§ **What you have to do**
Find the string "roles" in the material. Copy every line that has it.

§ **Exercise data**
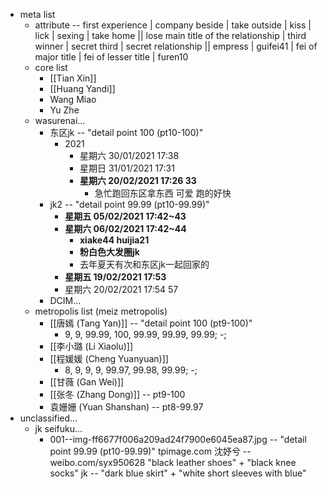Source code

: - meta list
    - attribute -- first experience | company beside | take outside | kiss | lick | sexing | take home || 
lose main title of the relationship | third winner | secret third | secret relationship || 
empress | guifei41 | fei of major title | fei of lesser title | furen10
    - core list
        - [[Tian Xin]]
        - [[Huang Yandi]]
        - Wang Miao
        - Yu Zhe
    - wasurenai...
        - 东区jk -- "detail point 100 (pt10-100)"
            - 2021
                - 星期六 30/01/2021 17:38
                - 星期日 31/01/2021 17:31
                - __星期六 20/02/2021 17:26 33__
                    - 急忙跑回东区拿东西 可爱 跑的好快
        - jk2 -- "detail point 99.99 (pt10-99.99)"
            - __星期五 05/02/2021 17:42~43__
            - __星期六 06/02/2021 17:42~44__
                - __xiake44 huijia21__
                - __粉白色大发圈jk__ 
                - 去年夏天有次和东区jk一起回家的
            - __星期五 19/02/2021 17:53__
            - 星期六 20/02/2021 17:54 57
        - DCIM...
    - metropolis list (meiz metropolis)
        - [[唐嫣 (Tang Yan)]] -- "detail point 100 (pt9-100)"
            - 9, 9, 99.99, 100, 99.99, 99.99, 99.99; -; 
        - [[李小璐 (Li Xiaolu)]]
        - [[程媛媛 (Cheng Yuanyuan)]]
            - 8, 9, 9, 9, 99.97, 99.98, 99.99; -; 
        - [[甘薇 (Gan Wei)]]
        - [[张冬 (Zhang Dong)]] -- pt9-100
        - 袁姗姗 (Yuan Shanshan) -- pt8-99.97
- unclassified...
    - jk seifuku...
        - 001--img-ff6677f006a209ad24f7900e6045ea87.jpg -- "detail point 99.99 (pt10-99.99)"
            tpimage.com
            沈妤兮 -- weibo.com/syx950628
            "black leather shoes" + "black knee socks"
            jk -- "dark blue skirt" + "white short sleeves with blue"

==

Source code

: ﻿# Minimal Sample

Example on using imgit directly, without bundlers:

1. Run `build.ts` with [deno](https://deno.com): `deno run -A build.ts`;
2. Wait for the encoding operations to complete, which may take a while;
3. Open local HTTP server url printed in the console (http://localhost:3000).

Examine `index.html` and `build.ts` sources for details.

...

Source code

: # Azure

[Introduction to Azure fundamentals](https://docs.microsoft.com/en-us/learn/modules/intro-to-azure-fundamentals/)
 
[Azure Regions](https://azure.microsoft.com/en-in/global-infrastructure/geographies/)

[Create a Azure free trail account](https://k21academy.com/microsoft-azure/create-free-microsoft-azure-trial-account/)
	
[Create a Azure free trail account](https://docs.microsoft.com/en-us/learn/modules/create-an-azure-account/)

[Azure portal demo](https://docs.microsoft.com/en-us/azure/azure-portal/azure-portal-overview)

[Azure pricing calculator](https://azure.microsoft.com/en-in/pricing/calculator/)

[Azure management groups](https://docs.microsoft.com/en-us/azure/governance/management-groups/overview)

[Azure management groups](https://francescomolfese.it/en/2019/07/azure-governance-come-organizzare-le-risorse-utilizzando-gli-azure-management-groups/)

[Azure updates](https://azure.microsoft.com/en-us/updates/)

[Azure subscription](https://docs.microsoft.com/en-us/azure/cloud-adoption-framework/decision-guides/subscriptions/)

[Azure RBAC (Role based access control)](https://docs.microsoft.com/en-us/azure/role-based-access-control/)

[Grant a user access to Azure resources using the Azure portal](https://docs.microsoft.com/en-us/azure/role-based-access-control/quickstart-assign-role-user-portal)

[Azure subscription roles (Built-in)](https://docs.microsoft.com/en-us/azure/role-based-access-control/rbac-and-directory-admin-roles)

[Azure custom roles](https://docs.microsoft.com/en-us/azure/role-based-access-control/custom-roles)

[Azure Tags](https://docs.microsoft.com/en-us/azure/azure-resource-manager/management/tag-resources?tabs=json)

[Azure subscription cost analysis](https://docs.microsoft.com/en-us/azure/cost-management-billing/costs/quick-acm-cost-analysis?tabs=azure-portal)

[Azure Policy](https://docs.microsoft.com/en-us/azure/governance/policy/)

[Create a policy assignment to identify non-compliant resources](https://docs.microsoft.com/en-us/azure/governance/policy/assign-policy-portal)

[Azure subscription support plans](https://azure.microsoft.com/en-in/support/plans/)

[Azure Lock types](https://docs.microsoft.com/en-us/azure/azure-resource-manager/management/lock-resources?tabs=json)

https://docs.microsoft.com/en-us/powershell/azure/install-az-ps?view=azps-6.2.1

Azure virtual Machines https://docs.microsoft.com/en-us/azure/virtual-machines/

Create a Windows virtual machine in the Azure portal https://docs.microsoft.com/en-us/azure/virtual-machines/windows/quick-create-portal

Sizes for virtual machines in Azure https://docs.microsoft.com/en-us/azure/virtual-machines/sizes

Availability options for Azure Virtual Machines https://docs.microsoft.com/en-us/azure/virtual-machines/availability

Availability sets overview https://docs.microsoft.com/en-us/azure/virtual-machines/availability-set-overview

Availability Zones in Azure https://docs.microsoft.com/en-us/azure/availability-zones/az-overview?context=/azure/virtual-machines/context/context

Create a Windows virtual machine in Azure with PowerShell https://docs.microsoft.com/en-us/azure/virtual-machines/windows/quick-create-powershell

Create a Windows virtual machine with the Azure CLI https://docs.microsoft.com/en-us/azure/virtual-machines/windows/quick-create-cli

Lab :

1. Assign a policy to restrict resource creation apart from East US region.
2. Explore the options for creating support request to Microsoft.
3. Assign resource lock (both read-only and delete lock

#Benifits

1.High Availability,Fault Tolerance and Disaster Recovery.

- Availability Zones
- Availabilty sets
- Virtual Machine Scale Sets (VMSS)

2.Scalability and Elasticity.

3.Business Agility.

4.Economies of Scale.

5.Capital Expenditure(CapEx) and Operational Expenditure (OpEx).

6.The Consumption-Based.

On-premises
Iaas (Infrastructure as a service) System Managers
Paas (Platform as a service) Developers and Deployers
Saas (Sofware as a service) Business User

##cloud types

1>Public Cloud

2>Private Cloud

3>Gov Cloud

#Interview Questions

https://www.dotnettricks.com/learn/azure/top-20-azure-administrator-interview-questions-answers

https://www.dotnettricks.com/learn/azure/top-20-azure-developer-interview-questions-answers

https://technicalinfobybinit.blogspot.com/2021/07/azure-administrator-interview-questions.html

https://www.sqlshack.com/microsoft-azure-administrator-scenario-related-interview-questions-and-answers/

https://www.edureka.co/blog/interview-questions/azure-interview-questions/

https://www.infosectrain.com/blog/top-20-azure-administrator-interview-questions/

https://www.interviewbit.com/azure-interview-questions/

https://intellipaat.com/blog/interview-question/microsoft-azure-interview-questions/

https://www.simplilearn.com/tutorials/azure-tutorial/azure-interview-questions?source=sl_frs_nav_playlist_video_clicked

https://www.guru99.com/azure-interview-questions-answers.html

§ **Answer box**
[Azure subscription roles (Built-in)](https://docs.microsoft.com/en-us/azure/role-based-access-control/rbac-and-directory-admin-roles)
[Azure custom roles](https://docs.microsoft.com/en-us/azure/role-based-access-control/custom-roles)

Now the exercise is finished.